A flexible shaft coupling 43 has a splined receptacle which receives the splined lower end of rotor 39. The lower end of rotor 39 merely sits in the receptacle of coupling 43. During operation, gravity and the reaction force due to rotor 39 pumping fluid upward will keep the lower end of rotor 39 engaged to coupling 43. The splined upper end of a flexible shaft 45 is mounted in and pinned to a splined receptacle in the lower end of coupling 43. Coupling 43 also has a plurality of drain ports 44 which extend from its upper receptacle through its side. Flexible shaft 45 flexes off of axis 32 at its upper end to allow rotor 39 to orbit. The splined lower end of flexible shaft 45 undergoes pure axial rotation as it is mounted in and pinned to a splined receptacle in the upper end of coupling 29. A plurality of intake ports 47 are located in the lower portion of pump housing 13. Well fluid pumped by pump 37 is drawn in through intake ports 47 and port 35.

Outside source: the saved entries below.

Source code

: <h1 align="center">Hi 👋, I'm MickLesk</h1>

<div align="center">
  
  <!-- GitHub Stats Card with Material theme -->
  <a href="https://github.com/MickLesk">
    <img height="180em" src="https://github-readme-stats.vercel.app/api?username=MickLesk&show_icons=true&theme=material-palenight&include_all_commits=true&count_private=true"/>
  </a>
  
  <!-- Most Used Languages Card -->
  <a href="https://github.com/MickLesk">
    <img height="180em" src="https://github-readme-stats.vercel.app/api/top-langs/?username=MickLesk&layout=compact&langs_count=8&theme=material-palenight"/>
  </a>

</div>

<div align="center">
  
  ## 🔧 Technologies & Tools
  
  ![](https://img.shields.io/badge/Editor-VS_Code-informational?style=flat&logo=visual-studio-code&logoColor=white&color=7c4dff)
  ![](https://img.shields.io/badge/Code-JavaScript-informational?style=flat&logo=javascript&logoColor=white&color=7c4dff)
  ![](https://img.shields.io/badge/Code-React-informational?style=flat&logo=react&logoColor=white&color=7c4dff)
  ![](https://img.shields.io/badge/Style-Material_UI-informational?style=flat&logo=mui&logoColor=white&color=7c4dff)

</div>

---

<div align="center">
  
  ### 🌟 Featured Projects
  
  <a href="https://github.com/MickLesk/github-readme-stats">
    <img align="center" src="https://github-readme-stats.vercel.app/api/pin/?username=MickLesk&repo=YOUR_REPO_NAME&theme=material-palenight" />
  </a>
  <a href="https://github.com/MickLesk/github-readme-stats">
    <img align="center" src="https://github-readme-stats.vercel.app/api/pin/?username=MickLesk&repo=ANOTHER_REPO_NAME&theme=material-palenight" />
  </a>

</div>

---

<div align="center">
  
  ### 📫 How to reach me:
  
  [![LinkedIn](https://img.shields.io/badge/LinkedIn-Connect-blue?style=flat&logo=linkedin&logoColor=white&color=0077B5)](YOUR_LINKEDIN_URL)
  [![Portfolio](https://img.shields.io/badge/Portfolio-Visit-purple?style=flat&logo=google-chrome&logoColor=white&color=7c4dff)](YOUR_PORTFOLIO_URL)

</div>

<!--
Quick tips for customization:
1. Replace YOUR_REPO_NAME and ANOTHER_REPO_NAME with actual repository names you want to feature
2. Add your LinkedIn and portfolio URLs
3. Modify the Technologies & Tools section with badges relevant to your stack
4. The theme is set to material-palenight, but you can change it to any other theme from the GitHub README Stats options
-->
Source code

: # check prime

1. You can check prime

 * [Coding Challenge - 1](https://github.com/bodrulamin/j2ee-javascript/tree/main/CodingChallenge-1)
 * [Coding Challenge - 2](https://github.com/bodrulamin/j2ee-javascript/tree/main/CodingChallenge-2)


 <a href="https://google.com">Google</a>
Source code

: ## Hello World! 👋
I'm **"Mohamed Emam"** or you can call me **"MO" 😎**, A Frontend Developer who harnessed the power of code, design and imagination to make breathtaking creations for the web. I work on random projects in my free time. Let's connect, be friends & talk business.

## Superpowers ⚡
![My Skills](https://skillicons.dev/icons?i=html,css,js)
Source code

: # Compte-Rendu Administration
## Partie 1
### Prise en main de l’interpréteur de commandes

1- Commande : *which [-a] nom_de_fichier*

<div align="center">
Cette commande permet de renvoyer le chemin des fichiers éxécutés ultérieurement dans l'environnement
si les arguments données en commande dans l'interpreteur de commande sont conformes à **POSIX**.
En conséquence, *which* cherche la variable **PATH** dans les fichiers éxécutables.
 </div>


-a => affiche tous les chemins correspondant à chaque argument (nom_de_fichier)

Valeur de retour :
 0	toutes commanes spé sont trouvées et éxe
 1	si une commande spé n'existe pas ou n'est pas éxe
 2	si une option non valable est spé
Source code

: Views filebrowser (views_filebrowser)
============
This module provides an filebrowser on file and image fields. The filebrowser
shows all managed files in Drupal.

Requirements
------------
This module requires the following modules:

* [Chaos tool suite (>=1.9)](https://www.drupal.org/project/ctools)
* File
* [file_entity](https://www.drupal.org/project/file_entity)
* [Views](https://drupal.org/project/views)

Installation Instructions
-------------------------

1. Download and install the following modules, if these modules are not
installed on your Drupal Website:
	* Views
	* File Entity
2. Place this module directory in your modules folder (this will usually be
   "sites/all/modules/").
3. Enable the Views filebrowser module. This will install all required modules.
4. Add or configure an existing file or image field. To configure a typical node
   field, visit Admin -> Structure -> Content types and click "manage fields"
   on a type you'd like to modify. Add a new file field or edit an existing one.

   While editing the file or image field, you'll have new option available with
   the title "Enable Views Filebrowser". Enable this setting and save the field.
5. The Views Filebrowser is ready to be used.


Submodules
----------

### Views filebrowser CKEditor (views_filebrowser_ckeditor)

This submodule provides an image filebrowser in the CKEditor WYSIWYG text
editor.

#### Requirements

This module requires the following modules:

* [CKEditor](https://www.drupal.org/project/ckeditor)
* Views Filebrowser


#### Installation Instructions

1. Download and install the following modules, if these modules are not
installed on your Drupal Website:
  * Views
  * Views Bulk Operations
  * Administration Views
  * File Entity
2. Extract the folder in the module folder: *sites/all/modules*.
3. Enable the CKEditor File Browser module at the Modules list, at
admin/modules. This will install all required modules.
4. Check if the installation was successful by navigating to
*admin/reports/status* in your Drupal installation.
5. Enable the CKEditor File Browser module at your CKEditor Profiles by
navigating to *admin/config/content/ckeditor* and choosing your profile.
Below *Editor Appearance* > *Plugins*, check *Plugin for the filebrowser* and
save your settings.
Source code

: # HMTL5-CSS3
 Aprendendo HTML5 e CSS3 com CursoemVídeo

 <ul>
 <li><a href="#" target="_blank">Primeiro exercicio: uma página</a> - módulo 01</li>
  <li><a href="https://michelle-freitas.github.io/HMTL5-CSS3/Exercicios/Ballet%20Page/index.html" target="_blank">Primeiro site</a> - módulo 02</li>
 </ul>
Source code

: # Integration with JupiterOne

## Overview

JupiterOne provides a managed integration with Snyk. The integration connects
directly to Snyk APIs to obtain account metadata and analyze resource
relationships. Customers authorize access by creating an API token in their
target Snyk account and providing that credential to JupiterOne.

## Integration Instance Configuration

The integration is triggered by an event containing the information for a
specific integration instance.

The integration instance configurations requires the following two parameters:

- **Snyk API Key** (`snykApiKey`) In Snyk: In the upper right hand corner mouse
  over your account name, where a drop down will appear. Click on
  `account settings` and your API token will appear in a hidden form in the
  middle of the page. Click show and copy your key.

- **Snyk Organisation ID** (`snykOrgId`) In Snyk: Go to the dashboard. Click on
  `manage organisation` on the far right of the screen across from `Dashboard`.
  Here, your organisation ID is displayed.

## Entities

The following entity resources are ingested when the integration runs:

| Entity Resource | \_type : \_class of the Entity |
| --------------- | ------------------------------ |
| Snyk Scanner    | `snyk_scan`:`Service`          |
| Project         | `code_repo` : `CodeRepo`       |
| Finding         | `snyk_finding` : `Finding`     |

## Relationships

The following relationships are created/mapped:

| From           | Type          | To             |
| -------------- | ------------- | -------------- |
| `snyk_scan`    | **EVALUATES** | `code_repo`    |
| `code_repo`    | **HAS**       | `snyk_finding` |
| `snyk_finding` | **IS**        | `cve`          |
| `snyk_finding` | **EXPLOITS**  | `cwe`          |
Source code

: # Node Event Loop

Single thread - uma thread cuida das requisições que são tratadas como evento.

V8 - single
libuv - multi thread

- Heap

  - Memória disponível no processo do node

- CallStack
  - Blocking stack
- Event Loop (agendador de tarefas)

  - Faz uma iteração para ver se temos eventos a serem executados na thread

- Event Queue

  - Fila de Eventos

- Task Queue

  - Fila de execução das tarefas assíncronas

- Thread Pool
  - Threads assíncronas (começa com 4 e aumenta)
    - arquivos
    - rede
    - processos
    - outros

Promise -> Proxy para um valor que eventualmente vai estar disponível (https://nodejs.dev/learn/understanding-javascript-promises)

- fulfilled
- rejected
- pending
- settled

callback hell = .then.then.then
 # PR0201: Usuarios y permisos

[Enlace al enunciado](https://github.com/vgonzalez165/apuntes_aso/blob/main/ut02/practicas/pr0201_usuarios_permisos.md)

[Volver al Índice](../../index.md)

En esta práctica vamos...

Referring to FIGS. 1A and 2, an upper end of rotor 39 has been modified to provide a gripping section 49 for a conventional overshot retrieval tool 51. Gripping section 49 is helical as described above for rotor 39 and has a flat upper end 50 which is generally perpendicular to axis 32. Gripping section 49 also has undulations with small diameter portions 53 and large diameter portions 55. Small diameter portions 53 are unaltered and identical to the shape shown for rotor 39. However, the curved outer surfaces of large diameter portions 55 have been flattened, parallel to axis 32, and given a texture 57. In the embodiment shown, the texture 57 on portions 55 comprises small grooves which are perpendicular to axis 32 provides a better gripping surface for overshot retrieval tool 51.
An alternative embodiment for gripping section 49 is depicted in FIG. 3. In this version, a coupling 61 is secured to the upper end of rotor 39. A grip rod 63 is rigidly mounted to and extends upward from the opposite end of coupling 61. Grip rod 63 has a plurality of small, parallel ribs or grooves 65 along its length, and a conical upper end 67. Grooves 65 are perpendicular to axis 32 and conical. Each groove 65 has a smaller diameter upper edge and a larger diameter lower edge. Grooves 65 are provided for giving overshot retrieval tool 51 a better gripping surface.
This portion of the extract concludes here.